El chico no sabe qué contestar. Se sienta en una de las sillas del dormitorio y escucha lo que su amiga piensa.

—Se nota, Mario. Todo lo que te pasa es porque ella te gusta. No duermes, no comes bien, estás más despistado que de costumbre. Incluso miras hacia nuestro rincón en clase, frecuentemente. Es por Paula. Todo eso es por ella, ¿verdad?

Pero Mario no responde. Cuando Diana vuelve a mirarlo, el aparta sus ojos de los de ella.

—Así que estoy en lo cierto. —La chica sonríe amargamente—. Soy gilipollas.

Diana se levanta de la cama de nuevo y mira al chico, que desearía desaparecer en ese momento. Su secreto, desvelado.

—Por favor, no digas nada a nadie —murmura, por fin, tras unos segundos en silencio.

—Tranquilo, no diré nada.

—Gracias.

La chica suspira. Tenía razón en sus sospechas. Y le duele, le duele en lo más profundo de su corazón.

De pie, con la mochila a cuestas, no sabe qué hacer. ¿Huye? ¿Pelea? ¿Abandona? ¿Se enfrenta a la realidad?

—¡Joder! Si es que los tíos sois…

—¿Qué?

—¿Por qué Paula? ¿Por qué todos os fijáis en ella? ¿Qué tiene?

—No lo sé.

—Hay más tías en el mundo, ¿sabes? —Su tono es de reproche, valiente, sincero—. Tú no has estado con ninguna, ¿verdad? No has besado nunca a nadie. ¿Me equivoco?

Mario vuelve a quedarse callado.

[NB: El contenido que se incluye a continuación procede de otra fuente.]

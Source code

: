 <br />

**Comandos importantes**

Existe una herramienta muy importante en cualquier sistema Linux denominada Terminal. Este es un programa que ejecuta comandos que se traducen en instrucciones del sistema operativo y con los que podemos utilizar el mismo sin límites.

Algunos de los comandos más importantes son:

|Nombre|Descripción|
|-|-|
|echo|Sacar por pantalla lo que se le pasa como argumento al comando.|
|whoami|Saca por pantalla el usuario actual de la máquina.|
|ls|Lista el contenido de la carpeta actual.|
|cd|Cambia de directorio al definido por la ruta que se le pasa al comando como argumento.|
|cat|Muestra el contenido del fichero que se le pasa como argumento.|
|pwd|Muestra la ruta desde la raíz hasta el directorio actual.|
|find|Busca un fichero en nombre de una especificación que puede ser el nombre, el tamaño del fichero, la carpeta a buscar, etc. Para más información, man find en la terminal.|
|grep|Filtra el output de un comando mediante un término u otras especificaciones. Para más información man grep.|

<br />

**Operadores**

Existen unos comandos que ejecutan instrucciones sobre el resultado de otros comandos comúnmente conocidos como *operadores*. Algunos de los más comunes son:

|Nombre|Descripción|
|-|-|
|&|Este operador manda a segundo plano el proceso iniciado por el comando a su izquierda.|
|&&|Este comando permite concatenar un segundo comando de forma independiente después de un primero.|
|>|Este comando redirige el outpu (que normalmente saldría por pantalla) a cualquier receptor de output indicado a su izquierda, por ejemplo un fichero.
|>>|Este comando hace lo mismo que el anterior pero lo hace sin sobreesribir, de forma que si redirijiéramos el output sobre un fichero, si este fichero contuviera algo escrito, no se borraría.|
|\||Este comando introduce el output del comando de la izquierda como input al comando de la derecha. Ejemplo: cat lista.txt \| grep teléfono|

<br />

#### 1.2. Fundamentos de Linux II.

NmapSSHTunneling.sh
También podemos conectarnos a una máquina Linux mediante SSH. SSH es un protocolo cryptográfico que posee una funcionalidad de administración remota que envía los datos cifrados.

No quiere contestar a eso.

—¿Y qué vas a hacer? ¿Esperarla toda la vida? ¿Esperar que la chica de tus sueños algún día descubra que su amigo de la infancia la quiere?

—Déjame, por favor.

—Y, mientras, soportarás que salga con otros, que la besen, que se la lleven a la cama.

—¡Joder, Diana! ¡Déjame!

—¿Qué te pasa Mario? Es la verdad. ¿Duele?

—¡Déjame!

—¿Serás virgen hasta que ella se encapriche de ti y pase del resto?

—¡Coño, Diana, te he dicho que me dejes! ¡Aunque te joda, la quiero a ella, no a ti!

El grito de Mario retumba en la habitación. También en su cabezas. Y en sus corazones. Son palabras que hieren y cortan sangre. La de la chica se derrama a borbotones por dentro, Invisible, fría, punzante.

En ese instante, Miriam entra en el cuarto sin llamar.

—Mario, ¿has gri…? Ah, Diana, ¿qué haces aquí? —pregunta, extrañada, sin comprender nada de lo que pasa.

Pero esta no puede articular palabra. Sale del dormitorio, apartando con el codo a su amiga y con aquella última frase clavada en el corazón.